Le gouvernement tchadien a fermement réfuté les allégations des Nations unies concernant la mort de civils lors d’opérations aériennes menées contre le groupe terroriste Boko Haram dans la région du Lac Tchad. Lors d’une conférence de presse tenue ce jeudi 14 mai, les autorités tchadiennes ont exigé des preuves et se sont déclarées prêtes à accueillir une mission d’enquête indépendante.

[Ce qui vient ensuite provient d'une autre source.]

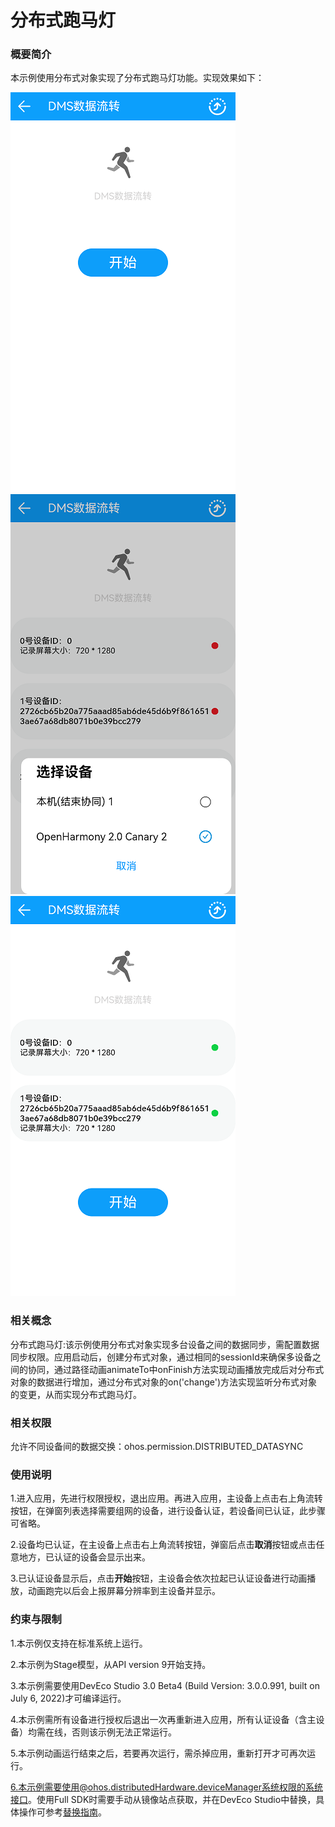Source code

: # 分布式跑马灯

### 概要简介

本示例使用分布式对象实现了分布式跑马灯功能。实现效果如下：

![](screenshots/devices/index.png) ![](screenshots/devices/devices.png) ![](screenshots/devices/finish.png)


### 相关概念

分布式跑马灯:该示例使用分布式对象实现多台设备之间的数据同步，需配置数据同步权限。应用启动后，创建分布式对象，通过相同的sessionId来确保多设备之间的协同，通过路径动画animateTo中onFinish方法实现动画播放完成后对分布式对象的数据进行增加，通过分布式对象的on('change')方法实现监听分布式对象的变更，从而实现分布式跑马灯。

### 相关权限

允许不同设备间的数据交换：ohos.permission.DISTRIBUTED_DATASYNC

### 使用说明

1.进入应用，先进行权限授权，退出应用。再进入应用，主设备上点击右上角流转按钮，在弹窗列表选择需要组网的设备，进行设备认证，若设备间已认证，此步骤可省略。

2.设备均已认证，在主设备上点击右上角流转按钮，弹窗后点击**取消**按钮或点击任意地方，已认证的设备会显示出来。

3.已认证设备显示后，点击**开始**按钮，主设备会依次拉起已认证设备进行动画播放，动画跑完以后会上报屏幕分辨率到主设备并显示。

### 约束与限制

1.本示例仅支持在标准系统上运行。

2.本示例为Stage模型，从API version 9开始支持。

3.本示例需要使用DevEco Studio 3.0 Beta4 (Build Version: 3.0.0.991, built on July 6, 2022)才可编译运行。

4.本示例需所有设备进行授权后退出一次再重新进入应用，所有认证设备（含主设备）均需在线，否则该示例无法正常运行。

5.本示例动画运行结束之后，若要再次运行，需杀掉应用，重新打开才可再次运行。

6.本示例需要使用@ohos.distributedHardware.deviceManager系统权限的系统接口。使用Full SDK时需要手动从镜像站点获取，并在DevEco Studio中替换，具体操作可参考[替换指南](https://gitee.com/openharmony/docs/blob/master/zh-cn/application-dev/quick-start/full-sdk-switch-guide.md)。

Plus tôt, l’ONU avait rapporté, le dimanche précédent, que des frappes aériennes, attribuées aux forces nigérianes et à l’Armée tchadienne, auraient causé la mort d’une centaine de civils dans le nord-est du Nigeria et au Tchad. Certaines de ces opérations visaient spécifiquement Boko Haram, et l’organisation internationale avait alors appelé à l’ouverture d’une investigation approfondie.
Pour Gassim Chérif Mahamat, ministre de la Communication et porte-parole du gouvernement, ces allégations sont infondées. « Nous accueillons ces déclarations avec stupéfaction. De telles accusations, d’une gravité certaine, visent à discréditer l’Armée tchadienne, pourtant en première ligne dans la lutte acharnée contre le terrorisme, que ce soit au Sahel ou dans le bassin du Lac Tchad. Il s’agit d’une armée professionnelle dont l’efficacité n’est plus à prouver », a-t-il affirmé.

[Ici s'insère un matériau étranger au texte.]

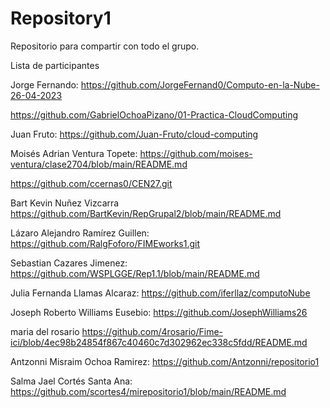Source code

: # Repository1
Repositorio para compartir con todo el grupo.


Lista de participantes


Jorge Fernando: https://github.com/JorgeFernand0/Computo-en-la-Nube-26-04-2023

https://github.com/GabrielOchoaPizano/01-Practica-CloudComputing

Juan Fruto: https://github.com/Juan-Fruto/cloud-computing

Moisés Adrian Ventura Topete: https://github.com/moises-ventura/clase2704/blob/main/README.md

https://github.com/ccernas0/CEN27.git

Bart Kevin Nuñez Vizcarra https://github.com/BartKevin/RepGrupal2/blob/main/README.md

Lázaro Alejandro Ramírez Guillen: https://github.com/RalgFoforo/FIMEworks1.git


Sebastian Cazares Jimenez: https://github.com/WSPLGGE/Rep1.1/blob/main/README.md

Julia Fernanda Llamas Alcaraz: https://github.com/iferllaz/computoNube

Joseph Roberto Williams Eusebio: https://github.com/JosephWilliams26


maria del rosario https://github.com/4rosario/Fime-ici/blob/4ec98b24854f867c40460c7d302962ec338c5fdd/README.md


Antzonni Misraim Ochoa Ramirez: https://github.com/Antzonni/repositorio1

Salma Jael Cortés Santa Ana:
https://github.com/scortes4/mirepositorio1/blob/main/README.md

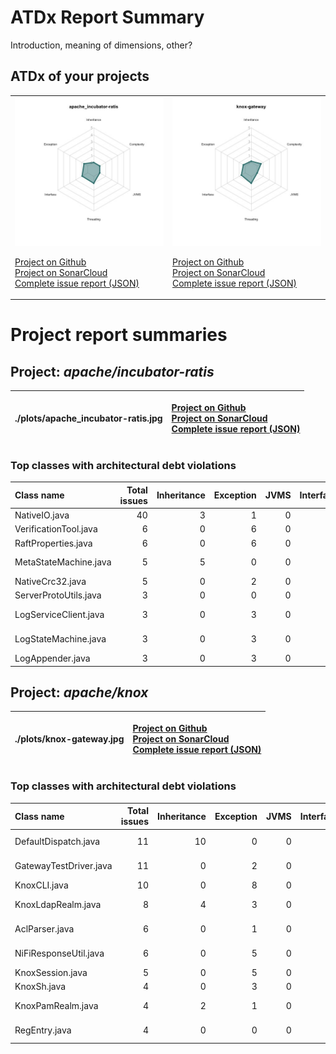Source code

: 
# ATDx Report Summary

Introduction, meaning of dimensions, other?

## ATDx of your projects
|||
|-|-|
|<img src="./plots/apache_incubator-ratis.jpg"/> <p style="text-align:left">[Project on Github](https://github.com/apache/incubator-ratis) <br> [Project on SonarCloud ](https://sonarcloud.io/dashboard?id=apache_incubator-ratis) <br> [Complete issue report (JSON)](./json/apache_incubator-ratis.json)</p>|<img src="./plots/knox-gateway.jpg"/> <p style="text-align:left">[Project on Github](https://github.com/apache/knox) <br> [Project on SonarCloud ](https://sonarcloud.io/dashboard?id=knox-gateway) <br> [Complete issue report (JSON)](./json/knox-gateway.json)</p>
# Project report summaries
## Project: _apache/incubator-ratis_
|./plots/apache_incubator-ratis.jpg|<p style="text-align:left">[Project on Github](https://github.com/apache/incubator-ratis) <br> [Project on SonarCloud ](https://sonarcloud.io/dashboard?id=apache_incubator-ratis) <br> [Complete issue report (JSON)](./json/apache_incubator-ratis.json)</p>
|-|-|
### Top classes with architectural debt violations
| Class name            |   Total issues |   Inheritance |   Exception |   JVMS |   Interface |   Threading |   Complexity | Fully qualified name                                                                    |
|:----------------------|---------------:|--------------:|------------:|-------:|------------:|------------:|-------------:|:----------------------------------------------------------------------------------------|
| NativeIO.java         |             40 |             3 |           1 |      0 |          36 |           0 |            0 | ratis-common/src/main/java/org/apache/ratis/io/nativeio/NativeIO.java                   |
| VerificationTool.java |              6 |             0 |           6 |      0 |           0 |           0 |            0 | ratis-logservice/src/main/java/org/apache/ratis/logservice/tool/VerificationTool.java   |
| RaftProperties.java   |              6 |             0 |           6 |      0 |           0 |           0 |            0 | ratis-common/src/main/java/org/apache/ratis/conf/RaftProperties.java                    |
| MetaStateMachine.java |              5 |             5 |           0 |      0 |           0 |           0 |            0 | ratis-logservice/src/main/java/org/apache/ratis/logservice/server/MetaStateMachine.java |
| NativeCrc32.java      |              5 |             0 |           2 |      0 |           3 |           0 |            0 | ratis-common/src/main/java/org/apache/ratis/util/NativeCrc32.java                       |
| ServerProtoUtils.java |              3 |             0 |           0 |      0 |           3 |           0 |            0 | ratis-server/src/main/java/org/apache/ratis/server/impl/ServerProtoUtils.java           |
| LogServiceClient.java |              3 |             0 |           3 |      0 |           0 |           0 |            0 | ratis-logservice/src/main/java/org/apache/ratis/logservice/api/LogServiceClient.java    |
| LogStateMachine.java  |              3 |             0 |           3 |      0 |           0 |           0 |            0 | ratis-logservice/src/main/java/org/apache/ratis/logservice/server/LogStateMachine.java  |
| LogAppender.java      |              3 |             0 |           3 |      0 |           0 |           0 |            0 | ratis-server/src/main/java/org/apache/ratis/server/impl/LogAppender.java                |

## Project: _apache/knox_
|./plots/knox-gateway.jpg|<p style="text-align:left">[Project on Github](https://github.com/apache/knox) <br> [Project on SonarCloud ](https://sonarcloud.io/dashboard?id=knox-gateway) <br> [Complete issue report (JSON)](./json/knox-gateway.json)</p>
|-|-|
### Top classes with architectural debt violations
| Class name             |   Total issues |   Inheritance |   Exception |   JVMS |   Interface |   Threading |   Complexity | Fully qualified name                                                                             |
|:-----------------------|---------------:|--------------:|------------:|-------:|------------:|------------:|-------------:|:-------------------------------------------------------------------------------------------------|
| DefaultDispatch.java   |             11 |            10 |           0 |      0 |           1 |           0 |            0 | gateway-adapter/src/main/java/org/apache/hadoop/gateway/dispatch/DefaultDispatch.java            |
| GatewayTestDriver.java |             11 |             0 |           2 |      0 |           9 |           0 |            0 | gateway-test-release-utils/src/main/java/org/apache/knox/gateway/GatewayTestDriver.java          |
| KnoxCLI.java           |             10 |             0 |           8 |      0 |           2 |           0 |            0 | gateway-server/src/main/java/org/apache/knox/gateway/util/KnoxCLI.java                           |
| KnoxLdapRealm.java     |              8 |             4 |           3 |      0 |           1 |           0 |            0 | gateway-adapter/src/main/java/org/apache/hadoop/gateway/shirorealm/KnoxLdapRealm.java            |
| AclParser.java         |              6 |             0 |           1 |      0 |           5 |           0 |            0 | gateway-provider-security-authz-acls/src/main/java/org/apache/knox/gateway/filter/AclParser.java |
| NiFiResponseUtil.java  |              6 |             0 |           5 |      0 |           1 |           0 |            0 | gateway-service-nifi/src/main/java/org/apache/knox/gateway/dispatch/NiFiResponseUtil.java        |
| KnoxSession.java       |              5 |             0 |           5 |      0 |           0 |           0 |            0 | gateway-shell/src/main/java/org/apache/knox/gateway/shell/KnoxSession.java                       |
| KnoxSh.java            |              4 |             0 |           3 |      0 |           1 |           0 |            0 | gateway-shell/src/main/java/org/apache/knox/gateway/shell/KnoxSh.java                            |
| KnoxPamRealm.java      |              4 |             2 |           1 |      0 |           1 |           0 |            0 | gateway-adapter/src/main/java/org/apache/hadoop/gateway/shirorealm/KnoxPamRealm.java             |
| RegEntry.java          |              4 |             0 |           0 |      0 |           4 |           0 |            0 | gateway-server/src/main/java/org/apache/knox/gateway/services/registry/impl/RegEntry.java        |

Le ministre a précisé qu’aucune présence civile, pas même de pêcheurs, n’avait été identifiée dans les zones ciblées par l’aviation tchadienne. « À ce jour, aucune preuve tangible ne vient étayer ces accusations », a-t-il ajouté, soulignant que N’Djamena est disposée à « conduire ses propres investigations et à convier les Nations unies ou toute autre entité internationale à se rendre sur le terrain pour mener des enquêtes en toute indépendance ».
Le porte-parole a tenu à rappeler que l’état d’urgence en vigueur dans la région a pour objectif primordial de garantir la sécurité et le bien-être des populations locales. L’Armée et les services de sécurité y sont déployés de manière permanente pour assurer cette mission.

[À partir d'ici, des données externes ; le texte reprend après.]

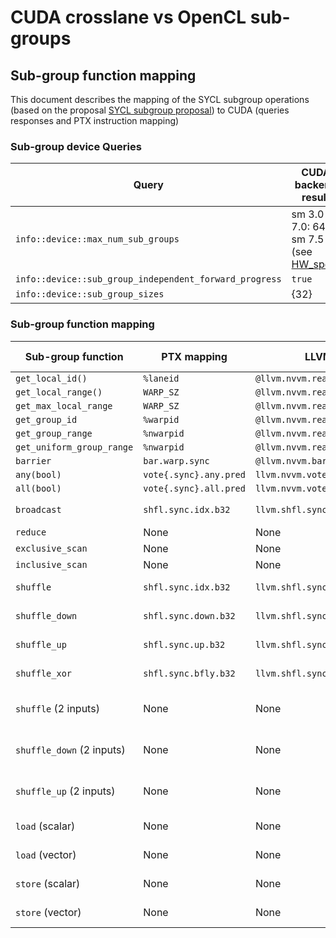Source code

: # CUDA crosslane vs OpenCL sub-groups

## Sub-group function mapping
This document describes the mapping of the SYCL subgroup operations (based on the proposal [SYCL subgroup proposal](../extensions/sub_group_ndrange/sub_group_ndrange.md)) to CUDA (queries responses and PTX instruction mapping)

### Sub-group device Queries

| Query                                                  | CUDA backend result                           |
| ---------------                                        | -------------------------                     |
| `info::device::max_num_sub_groups`                     | sm 3.0 to 7.0: 64; sm 7.5 32  (see [HW_spec]) |
| `info::device::sub_group_independent_forward_progress` | `true`                                        |
| `info::device::sub_group_sizes`                        | {32}                                          |

### Sub-group function mapping


| Sub-group function        | PTX mapping               | LLVM Intrinsic                      | Min version     | Note                                                                                     |
| ---------------           | ------------------------- | -------------                       | --------------- | ---------------                                                                          |
| `get_local_id()`          | `%laneid`                 | `@llvm.nvvm.read.ptx.sreg.laneid`   |                 |                                                                                          |
| `get_local_range()`       | `WARP_SZ`                 | `@llvm.nvvm.read.ptx.sreg.warpsize` |                 |                                                                                          |
| `get_max_local_range`     | `WARP_SZ`                 | `@llvm.nvvm.read.ptx.sreg.warpsize` |                 |                                                                                          |
| `get_group_id`            | `%warpid`                 | `@llvm.nvvm.read.ptx.sreg.warpid`   |                 |                                                                                          |
| `get_group_range`         | `%nwarpid`                | `@llvm.nvvm.read.ptx.sreg.nwarpid`  |                 |                                                                                          |
| `get_uniform_group_range` | `%nwarpid`                | `@llvm.nvvm.read.ptx.sreg.nwarpid`  |                 |                                                                                          |
| `barrier`                 | `bar.warp.sync`           | `@llvm.nvvm.bar.warp.sync`          |                 |                                                                                          |
| `any(bool)`               | `vote{.sync}.any.pred`    | `llvm.nvvm.vote.any{.sync}`         |                 |                                                                                          |
| `all(bool)`               | `vote{.sync}.all.pred`    | `llvm.nvvm.vote.all{.sync}`         |                 |                                                                                          |
| `broadcast`               | `shfl.sync.idx.b32`       | `llvm.shfl.sync.idx.{f32,i32}`      | `sm_30`         | Only implemented for float and int32 in LLVM but should extendable                       |
| `reduce`                  | None                      | None                                |                 | [cuda_reduce]                                                                            |
| `exclusive_scan`          | None                      | None                                |                 | [cuda_scan_example]/[ptx_scan_example]                                                   |
| `inclusive_scan`          | None                      | None                                |                 | [cuda_scan_example]/[ptx_scan_example]                                                   |
| `shuffle`                 | `shfl.sync.idx.b32`       | `llvm.shfl.sync.idx.{f32,i32}`      | `sm_30`         | Insn only for 32 bits. Requires emulation for non 32-bits.                               |
| `shuffle_down`            | `shfl.sync.down.b32`      | `llvm.shfl.sync.down.{f32,i32}`     | `sm_30`         | Insn only for 32 bits. Requires emulation for non 32-bits.                               |
| `shuffle_up`              | `shfl.sync.up.b32`        | `llvm.shfl.sync.up.{f32,i32}`       | `sm_30`         | Insn only for 32 bits. Requires emulation for non 32-bits.                               |
| `shuffle_xor`             | `shfl.sync.bfly.b32`      | `llvm.shfl.sync.bfly.{f32,i32}`     | `sm_30`         | Insn only for 32 bits. Requires emulation for non 32-bits.                               |
| `shuffle` (2 inputs)      | None                      | None                                |                 | Can be implemented using CUDA shuffle function (non in-place modification + predication) |
| `shuffle_down` (2 inputs) | None                      | None                                |                 | Can be implemented using CUDA shuffle function (non in-place modification + predication) |
| `shuffle_up` (2 inputs)   | None                      | None                                |                 | Can be implemented using CUDA shuffle function (non in-place modification + predication) |
| `load` (scalar)           | None                      | None                                |                 | Maps to normal load, guarantees coalesced access                                         |
| `load` (vector)           | None                      | None                                |                 | Maps to normal load, guarantees coalesced access                                         |
| `store` (scalar)          | None                      | None                                |                 | Maps to normal store, guarantees coalesced access                                        |
| `store` (vector)          | None                      | None                                |                 | Maps to normal store, guarantees coalesced access                                        |



[cuda_reduce]: https://docs.nvidia.com/cuda/cuda-c-programming-guide/index.html#warp-examples-reduction
[ptx_scan_example]: https://docs.nvidia.com/cuda/parallel-thread-execution/index.html#data-movement-and-conversion-instructions-shfl
[cuda_scan_example]: https://docs.nvidia.com/cuda/cuda-c-programming-guide/index.html#warp-examples
[HW_spec]: https://docs.nvidia.com/cuda/cuda-c-programming-guide/index.html#features-and-technical-specifications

Il a également mis en lumière l’approche multidimensionnelle de la lutte contre Boko Haram, reposant sur deux piliers essentiels : l’aspect sécuritaire et le volet socio-économique. D’après ses déclarations, l’État a consenti des investissements considérables dans cette zone afin de contrer l’endoctrinement, souvent exacerbé par la pauvreté et le manque criant d’infrastructures.
« Le Tchad paie un lourd tribut, tant par sa population que par son Armée, constamment mobilisée », a martelé Gassim Chérif Mahamat. Il a rappelé que le pays n’est pas le seul État riverain du Lac Tchad et qu’il entretient une coopération étroite avec le Nigeria dans le cadre de la lutte contre l’organisation Boko Haram.
Les 4 et 6 mai derniers, le groupe jihadiste avait attaqué des positions de l’Armée tchadienne, occasionnant plusieurs pertes humaines et des blessés. Pour N’Djamena, la responsabilité des violences incombe clairement à Boko Haram, et non aux forces armées tchadiennes.